The majority of IT departments are lacking in control when it comes to the security of mobile devices, according to a survey.
Mformation, which provides mobile device management technology, commissioned researchers Vanson Bourne to survey 100 CIOs in the UK and 200 CIOs from the US, and found that 78 percent of respondents don't know what devices are connected to the corporate network.
Seventy-six percent said that employee-owned mobile devices are creating security headaches, while only 56 percent said they would be able to secure a device that has been lost or stolen.
"Enterprise IT is really flying blind," said Todd DeLaughter, CEO of Mformation, blaming it partly on a lack of tools to manage the devices.
"A lot of desktop management tools can't deal with these cellular devices."
Most of the CIOs (77 percent) said that unlike the management of traditional computing devices, limited time and budget have led to a lack of maturity with regards to managing mobile devices.
The survey also found that 77 percent of companies do not know what data is on these mobile devices, with a third admitting that they are not able to track data on devices that the company itself has issued.
The large variety of mobile devices, and the many different ways that apps can be put on them, adds a further complexity to managing them, said DeLaughter.

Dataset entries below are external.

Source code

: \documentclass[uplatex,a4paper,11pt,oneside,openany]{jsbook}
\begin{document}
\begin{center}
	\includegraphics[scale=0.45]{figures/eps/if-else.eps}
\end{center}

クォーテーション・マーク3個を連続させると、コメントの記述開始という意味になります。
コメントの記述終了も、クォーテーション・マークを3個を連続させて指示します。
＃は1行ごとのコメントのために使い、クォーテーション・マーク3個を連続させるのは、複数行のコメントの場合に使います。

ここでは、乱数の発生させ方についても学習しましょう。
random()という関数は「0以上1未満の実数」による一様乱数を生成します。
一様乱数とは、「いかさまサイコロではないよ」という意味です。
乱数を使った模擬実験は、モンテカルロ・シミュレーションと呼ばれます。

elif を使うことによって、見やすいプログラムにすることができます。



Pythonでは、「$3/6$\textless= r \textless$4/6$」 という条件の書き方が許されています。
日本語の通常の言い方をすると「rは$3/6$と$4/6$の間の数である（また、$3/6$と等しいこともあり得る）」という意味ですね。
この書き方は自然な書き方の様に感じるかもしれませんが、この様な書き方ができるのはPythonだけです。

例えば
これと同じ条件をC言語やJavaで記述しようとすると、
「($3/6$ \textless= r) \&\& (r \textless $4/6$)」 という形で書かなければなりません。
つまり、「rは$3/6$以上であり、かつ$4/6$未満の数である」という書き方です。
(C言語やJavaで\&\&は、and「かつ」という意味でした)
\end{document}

A key issue is the fact that organisations are having to deal with the shift from smartphones to tablet devices.
DeLaughter said: "[Other than email] smartphones just access enterprise data, but now with tablets [like the iPad or Galaxy Tab], it's become a content data creation device."
Although Blackberry maker Research In Motion (RIM) agrees that the survey highlighted pertinent security issues, the company also believes that IT departments should still do what they can to enable mobile device usage in the workplace.
Anthony Payne, director of platform marketing at RIM, said: "We believe IT departments should embrace consumerisation.
"Consumerisation can deliver value to the bottom line by helping manage costs within the business. Savings can be made by no longer needing to purchase every employee a smartphone, and significant business value can be driven by helping employees get the most for the good of the business, out of the tools and services they are used to using in their leisure time."